**Exercise**. Read through the lines below for the string "capabilities" and copy each one that has it.
------------------------------------------------------------
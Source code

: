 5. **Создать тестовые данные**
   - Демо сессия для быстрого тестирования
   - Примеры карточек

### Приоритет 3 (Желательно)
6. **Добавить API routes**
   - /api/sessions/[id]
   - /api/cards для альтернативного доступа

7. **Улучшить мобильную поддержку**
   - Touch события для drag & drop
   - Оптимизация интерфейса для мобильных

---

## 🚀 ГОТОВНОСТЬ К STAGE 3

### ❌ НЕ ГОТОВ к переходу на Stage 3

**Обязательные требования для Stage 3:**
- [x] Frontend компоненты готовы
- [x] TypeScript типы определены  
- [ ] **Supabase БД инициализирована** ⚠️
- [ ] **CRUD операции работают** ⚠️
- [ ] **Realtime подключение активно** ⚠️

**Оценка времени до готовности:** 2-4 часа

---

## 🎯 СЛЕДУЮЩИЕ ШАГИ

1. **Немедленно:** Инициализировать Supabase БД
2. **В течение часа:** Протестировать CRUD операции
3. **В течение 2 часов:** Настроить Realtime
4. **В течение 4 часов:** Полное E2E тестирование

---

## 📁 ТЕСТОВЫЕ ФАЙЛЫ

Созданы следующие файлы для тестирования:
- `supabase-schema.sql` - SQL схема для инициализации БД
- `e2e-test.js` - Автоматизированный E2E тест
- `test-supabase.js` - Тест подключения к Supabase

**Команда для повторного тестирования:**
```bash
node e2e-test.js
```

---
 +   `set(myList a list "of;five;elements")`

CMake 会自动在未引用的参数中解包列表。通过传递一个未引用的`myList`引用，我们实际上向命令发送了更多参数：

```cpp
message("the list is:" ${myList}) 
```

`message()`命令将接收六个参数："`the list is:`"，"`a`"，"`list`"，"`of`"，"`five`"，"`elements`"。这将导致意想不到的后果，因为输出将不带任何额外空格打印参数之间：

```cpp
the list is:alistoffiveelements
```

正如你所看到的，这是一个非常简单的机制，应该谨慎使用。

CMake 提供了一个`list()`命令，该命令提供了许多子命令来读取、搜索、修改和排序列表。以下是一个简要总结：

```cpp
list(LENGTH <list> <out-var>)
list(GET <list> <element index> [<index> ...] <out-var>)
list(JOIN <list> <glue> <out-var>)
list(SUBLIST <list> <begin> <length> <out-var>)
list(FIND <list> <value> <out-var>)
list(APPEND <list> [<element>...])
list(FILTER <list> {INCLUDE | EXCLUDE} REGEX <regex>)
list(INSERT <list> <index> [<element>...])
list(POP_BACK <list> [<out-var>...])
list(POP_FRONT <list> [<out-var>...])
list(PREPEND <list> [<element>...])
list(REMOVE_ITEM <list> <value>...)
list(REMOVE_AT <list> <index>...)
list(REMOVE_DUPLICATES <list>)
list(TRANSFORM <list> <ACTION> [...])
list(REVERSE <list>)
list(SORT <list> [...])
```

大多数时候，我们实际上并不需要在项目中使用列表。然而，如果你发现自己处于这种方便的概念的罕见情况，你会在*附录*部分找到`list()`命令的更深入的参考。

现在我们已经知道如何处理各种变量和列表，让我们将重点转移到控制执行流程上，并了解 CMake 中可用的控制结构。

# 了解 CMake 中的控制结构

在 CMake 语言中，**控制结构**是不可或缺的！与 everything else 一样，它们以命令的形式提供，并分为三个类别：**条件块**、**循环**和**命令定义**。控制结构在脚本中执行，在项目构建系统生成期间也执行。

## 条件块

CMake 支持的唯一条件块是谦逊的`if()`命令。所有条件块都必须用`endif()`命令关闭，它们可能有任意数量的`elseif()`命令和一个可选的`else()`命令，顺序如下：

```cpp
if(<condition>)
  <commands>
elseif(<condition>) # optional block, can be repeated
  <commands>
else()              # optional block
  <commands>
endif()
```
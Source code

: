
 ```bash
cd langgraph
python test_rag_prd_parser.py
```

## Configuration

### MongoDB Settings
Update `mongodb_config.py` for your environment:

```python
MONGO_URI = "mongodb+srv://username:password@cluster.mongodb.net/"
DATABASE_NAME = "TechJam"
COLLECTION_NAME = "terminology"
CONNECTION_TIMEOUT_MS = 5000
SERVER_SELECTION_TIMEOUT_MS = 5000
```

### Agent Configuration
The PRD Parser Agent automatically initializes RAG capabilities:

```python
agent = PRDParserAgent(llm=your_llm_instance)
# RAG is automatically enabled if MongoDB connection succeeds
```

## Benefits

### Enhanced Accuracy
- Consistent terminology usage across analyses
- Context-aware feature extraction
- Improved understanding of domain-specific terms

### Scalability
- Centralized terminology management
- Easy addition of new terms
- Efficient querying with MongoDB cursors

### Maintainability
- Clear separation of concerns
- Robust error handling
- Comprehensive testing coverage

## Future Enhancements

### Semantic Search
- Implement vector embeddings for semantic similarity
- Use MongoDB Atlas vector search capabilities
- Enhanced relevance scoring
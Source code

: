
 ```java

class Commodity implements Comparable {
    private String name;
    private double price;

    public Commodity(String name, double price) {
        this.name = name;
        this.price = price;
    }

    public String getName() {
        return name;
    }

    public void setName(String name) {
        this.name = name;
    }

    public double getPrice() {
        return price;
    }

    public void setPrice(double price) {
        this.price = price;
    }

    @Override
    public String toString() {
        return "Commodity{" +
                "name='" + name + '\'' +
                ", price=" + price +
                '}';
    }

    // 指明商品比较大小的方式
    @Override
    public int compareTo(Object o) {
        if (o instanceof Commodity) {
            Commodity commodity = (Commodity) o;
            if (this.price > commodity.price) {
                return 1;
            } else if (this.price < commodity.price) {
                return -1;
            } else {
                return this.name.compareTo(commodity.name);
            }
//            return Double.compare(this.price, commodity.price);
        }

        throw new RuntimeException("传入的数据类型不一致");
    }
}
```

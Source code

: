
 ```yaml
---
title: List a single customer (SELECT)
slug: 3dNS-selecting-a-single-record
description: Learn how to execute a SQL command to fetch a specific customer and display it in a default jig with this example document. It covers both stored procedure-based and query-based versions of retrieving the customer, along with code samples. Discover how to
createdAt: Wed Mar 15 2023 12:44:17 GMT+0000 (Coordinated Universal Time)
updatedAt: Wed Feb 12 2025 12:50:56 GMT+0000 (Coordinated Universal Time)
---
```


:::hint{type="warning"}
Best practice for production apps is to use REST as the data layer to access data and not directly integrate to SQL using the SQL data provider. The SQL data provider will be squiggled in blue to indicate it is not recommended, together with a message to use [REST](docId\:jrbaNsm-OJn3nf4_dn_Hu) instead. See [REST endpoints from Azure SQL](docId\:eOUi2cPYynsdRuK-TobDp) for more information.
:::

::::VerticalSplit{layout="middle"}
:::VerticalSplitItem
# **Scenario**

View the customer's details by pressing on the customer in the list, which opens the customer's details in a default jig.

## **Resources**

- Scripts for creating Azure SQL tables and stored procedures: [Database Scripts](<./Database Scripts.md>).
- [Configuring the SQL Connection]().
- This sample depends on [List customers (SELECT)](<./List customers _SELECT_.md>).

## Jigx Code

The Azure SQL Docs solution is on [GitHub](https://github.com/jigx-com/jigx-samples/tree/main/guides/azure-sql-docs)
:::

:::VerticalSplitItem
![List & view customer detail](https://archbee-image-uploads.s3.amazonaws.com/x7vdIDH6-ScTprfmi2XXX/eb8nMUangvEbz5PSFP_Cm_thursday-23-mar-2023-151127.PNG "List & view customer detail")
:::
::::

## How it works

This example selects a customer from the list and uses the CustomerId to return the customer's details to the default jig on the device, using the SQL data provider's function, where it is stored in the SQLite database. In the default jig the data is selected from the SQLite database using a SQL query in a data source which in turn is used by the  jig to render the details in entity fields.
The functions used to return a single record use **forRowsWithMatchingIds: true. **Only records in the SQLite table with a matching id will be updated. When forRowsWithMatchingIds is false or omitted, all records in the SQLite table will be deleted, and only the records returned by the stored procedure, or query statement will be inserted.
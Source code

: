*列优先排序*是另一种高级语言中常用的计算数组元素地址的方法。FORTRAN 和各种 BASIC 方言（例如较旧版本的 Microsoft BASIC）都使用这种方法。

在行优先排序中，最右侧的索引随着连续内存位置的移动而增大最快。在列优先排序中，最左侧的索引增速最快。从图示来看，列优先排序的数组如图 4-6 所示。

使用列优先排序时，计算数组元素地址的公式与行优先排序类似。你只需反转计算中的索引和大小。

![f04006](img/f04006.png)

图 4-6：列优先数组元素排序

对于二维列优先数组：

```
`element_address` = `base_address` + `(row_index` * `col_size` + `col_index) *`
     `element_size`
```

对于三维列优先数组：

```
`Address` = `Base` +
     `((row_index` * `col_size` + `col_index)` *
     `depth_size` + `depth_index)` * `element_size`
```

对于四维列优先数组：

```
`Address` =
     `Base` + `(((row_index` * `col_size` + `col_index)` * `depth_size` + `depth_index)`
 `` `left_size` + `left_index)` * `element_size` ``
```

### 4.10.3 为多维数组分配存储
------------------------------------------------------------
**Reply to the task**.
The PRD Parser Agent automatically initializes RAG capabilities:
- Use MongoDB Atlas vector search capabilities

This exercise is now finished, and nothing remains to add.